These are the key concepts you need to understand to accurately answer the question.

Image of a Linear Transformation
The image of a linear transformation is a fundamental concept in linear algebra and provides insight into the behavior and the nature of the transformation. In simple terms, the image of a linear transformation represented by a matrix is the set of all vectors that can be obtained by applying the transformation to all possible input vectors.

For the transformation given by the matrix \(A\), which is a 3 by 3 matrix, the image will tell us about the possible outputs in three-dimensional space, \(\mathbb{R}^{3}\). The image could either be all of \(\mathbb{R}^{3}\), a plane within \(\mathbb{R}^{3}\), or a line. The geometric nature of the image is intimately connected to the concept of matrix rank, which we will explore in detail.
Matrix Rank
Matrix rank is a measure of the 'non-degeneracy' of a system of linear equations corresponding to the matrix. Essentially, the rank tells us the maximum number of independent directions in the image of the linear transformation. For our matrix \(A\), rank is the key to determine the dimensionality of its image in \(\mathbb{R}^{3}\). Geometrically, if the rank of \(A\) is 3, it signifies that the image is three-dimensional, namely all of \(\mathbb{R}^{3}\).

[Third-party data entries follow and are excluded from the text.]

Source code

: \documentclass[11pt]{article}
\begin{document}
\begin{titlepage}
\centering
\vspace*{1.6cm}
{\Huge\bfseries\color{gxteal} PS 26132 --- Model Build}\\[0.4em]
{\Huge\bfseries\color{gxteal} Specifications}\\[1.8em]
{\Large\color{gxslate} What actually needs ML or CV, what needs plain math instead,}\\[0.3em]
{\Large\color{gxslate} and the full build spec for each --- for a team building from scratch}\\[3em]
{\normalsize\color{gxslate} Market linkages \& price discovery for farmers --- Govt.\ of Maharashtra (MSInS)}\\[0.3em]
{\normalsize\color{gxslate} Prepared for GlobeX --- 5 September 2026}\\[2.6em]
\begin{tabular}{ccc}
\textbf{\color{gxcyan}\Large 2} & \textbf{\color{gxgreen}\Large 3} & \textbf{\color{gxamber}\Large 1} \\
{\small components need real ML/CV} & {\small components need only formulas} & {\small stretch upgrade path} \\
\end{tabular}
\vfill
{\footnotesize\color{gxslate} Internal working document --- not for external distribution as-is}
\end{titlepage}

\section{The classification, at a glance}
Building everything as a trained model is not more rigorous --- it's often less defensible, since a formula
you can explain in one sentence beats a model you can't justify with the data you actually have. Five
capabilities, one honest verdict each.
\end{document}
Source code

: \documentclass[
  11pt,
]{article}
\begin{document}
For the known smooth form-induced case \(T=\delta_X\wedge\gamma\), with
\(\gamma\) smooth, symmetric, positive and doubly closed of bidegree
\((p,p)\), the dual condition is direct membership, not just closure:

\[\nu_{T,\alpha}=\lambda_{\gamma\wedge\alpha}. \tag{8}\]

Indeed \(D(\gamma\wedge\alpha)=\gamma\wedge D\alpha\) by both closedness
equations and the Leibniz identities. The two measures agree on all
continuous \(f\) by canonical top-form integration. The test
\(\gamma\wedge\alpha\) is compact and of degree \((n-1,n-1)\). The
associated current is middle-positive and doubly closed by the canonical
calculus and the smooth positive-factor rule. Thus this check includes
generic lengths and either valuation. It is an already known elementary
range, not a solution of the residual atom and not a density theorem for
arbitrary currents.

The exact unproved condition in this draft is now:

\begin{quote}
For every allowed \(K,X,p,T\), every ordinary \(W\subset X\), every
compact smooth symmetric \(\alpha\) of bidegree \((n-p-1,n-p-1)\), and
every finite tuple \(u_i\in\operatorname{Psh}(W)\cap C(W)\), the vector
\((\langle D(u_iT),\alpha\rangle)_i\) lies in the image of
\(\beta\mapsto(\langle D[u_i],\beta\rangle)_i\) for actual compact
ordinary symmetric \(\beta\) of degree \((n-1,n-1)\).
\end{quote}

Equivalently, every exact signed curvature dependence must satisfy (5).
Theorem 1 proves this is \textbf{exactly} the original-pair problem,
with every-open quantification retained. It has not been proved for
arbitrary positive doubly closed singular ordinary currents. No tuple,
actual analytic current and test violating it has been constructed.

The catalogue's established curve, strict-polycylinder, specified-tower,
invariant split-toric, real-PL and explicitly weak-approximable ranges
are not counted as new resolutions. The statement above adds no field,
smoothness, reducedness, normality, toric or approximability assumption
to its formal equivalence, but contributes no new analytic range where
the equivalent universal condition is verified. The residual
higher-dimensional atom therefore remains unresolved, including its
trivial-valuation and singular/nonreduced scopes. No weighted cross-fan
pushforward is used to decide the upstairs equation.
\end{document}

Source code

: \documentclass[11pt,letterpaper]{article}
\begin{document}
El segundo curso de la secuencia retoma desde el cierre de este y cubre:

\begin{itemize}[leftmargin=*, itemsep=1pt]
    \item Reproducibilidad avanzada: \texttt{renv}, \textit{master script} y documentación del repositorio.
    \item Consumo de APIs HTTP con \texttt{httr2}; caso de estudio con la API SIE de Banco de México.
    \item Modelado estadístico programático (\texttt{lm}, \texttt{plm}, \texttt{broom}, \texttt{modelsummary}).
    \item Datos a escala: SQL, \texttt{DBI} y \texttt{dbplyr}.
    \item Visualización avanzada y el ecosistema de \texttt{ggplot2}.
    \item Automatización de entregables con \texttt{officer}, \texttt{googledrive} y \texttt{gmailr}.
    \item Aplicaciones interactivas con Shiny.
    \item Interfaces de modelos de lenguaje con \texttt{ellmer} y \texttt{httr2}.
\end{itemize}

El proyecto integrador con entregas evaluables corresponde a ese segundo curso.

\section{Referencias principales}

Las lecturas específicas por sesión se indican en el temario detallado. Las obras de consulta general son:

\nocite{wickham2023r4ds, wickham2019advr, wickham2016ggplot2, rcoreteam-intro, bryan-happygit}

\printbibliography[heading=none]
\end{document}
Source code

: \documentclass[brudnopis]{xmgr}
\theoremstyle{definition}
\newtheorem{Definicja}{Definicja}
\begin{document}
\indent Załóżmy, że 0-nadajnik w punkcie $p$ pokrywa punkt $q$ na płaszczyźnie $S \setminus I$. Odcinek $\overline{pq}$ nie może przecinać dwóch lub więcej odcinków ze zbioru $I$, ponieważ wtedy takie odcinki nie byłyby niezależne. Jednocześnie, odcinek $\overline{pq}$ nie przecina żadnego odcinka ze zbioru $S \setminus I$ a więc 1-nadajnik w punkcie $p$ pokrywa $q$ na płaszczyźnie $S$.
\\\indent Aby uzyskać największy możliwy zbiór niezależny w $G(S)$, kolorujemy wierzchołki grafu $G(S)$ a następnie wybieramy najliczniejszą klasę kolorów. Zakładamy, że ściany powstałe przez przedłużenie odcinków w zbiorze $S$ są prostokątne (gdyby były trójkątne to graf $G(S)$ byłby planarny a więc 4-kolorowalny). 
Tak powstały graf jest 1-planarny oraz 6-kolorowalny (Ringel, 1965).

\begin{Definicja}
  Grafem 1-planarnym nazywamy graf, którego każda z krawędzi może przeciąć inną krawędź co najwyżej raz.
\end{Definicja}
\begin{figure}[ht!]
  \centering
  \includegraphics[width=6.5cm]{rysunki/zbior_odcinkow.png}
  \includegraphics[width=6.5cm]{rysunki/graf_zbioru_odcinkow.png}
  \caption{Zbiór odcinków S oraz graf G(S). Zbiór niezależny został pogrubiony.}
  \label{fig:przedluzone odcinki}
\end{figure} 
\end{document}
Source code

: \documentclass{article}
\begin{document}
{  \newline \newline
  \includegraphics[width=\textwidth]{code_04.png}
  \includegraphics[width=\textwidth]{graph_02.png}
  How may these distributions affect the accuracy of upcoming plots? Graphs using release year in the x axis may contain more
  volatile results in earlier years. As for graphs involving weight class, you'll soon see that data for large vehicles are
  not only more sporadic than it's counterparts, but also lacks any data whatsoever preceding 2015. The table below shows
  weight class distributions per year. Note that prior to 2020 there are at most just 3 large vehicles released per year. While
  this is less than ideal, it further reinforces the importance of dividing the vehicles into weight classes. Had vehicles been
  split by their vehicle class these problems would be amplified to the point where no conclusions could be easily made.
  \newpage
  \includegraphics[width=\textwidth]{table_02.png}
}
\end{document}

If it has a rank of 2, the image is a two-dimensional plane. A rank of 1 indicates the image is a one-dimensional line. The rank gives us essential information, not only about the size and shape of the image but also about the system's ability to span space and, subsequently, about the solutions of the system of linear equations tied to \(A\).
Row Echelon Form
Row echelon form is a particular arrangement of a matrix that provides a clearer picture of its rank. A matrix is in row echelon form when it satisfies the following conditions: all non-zero rows are above any rows of all zeroes; each leading entry of a row is in a column to the right of the leading entry of the row above it; and the leading entry in any non-zero row is 1 (called a pivot).

These conditions help identify the linearly independent rows, which correspond to the rank of the matrix. By transforming matrix \(A\) into row echelon form through a series of row operations, we expose the structure of the matrix which ultimately helps us understand the geometry of its image. For instance, if after transformations all three rows have leading entries we can conclude that the matrix has full rank and its image is all of \(\mathbb{R}^{3}\). If there are only two rows with leading entries, the third dimension is dependent on the first two, forming a plane.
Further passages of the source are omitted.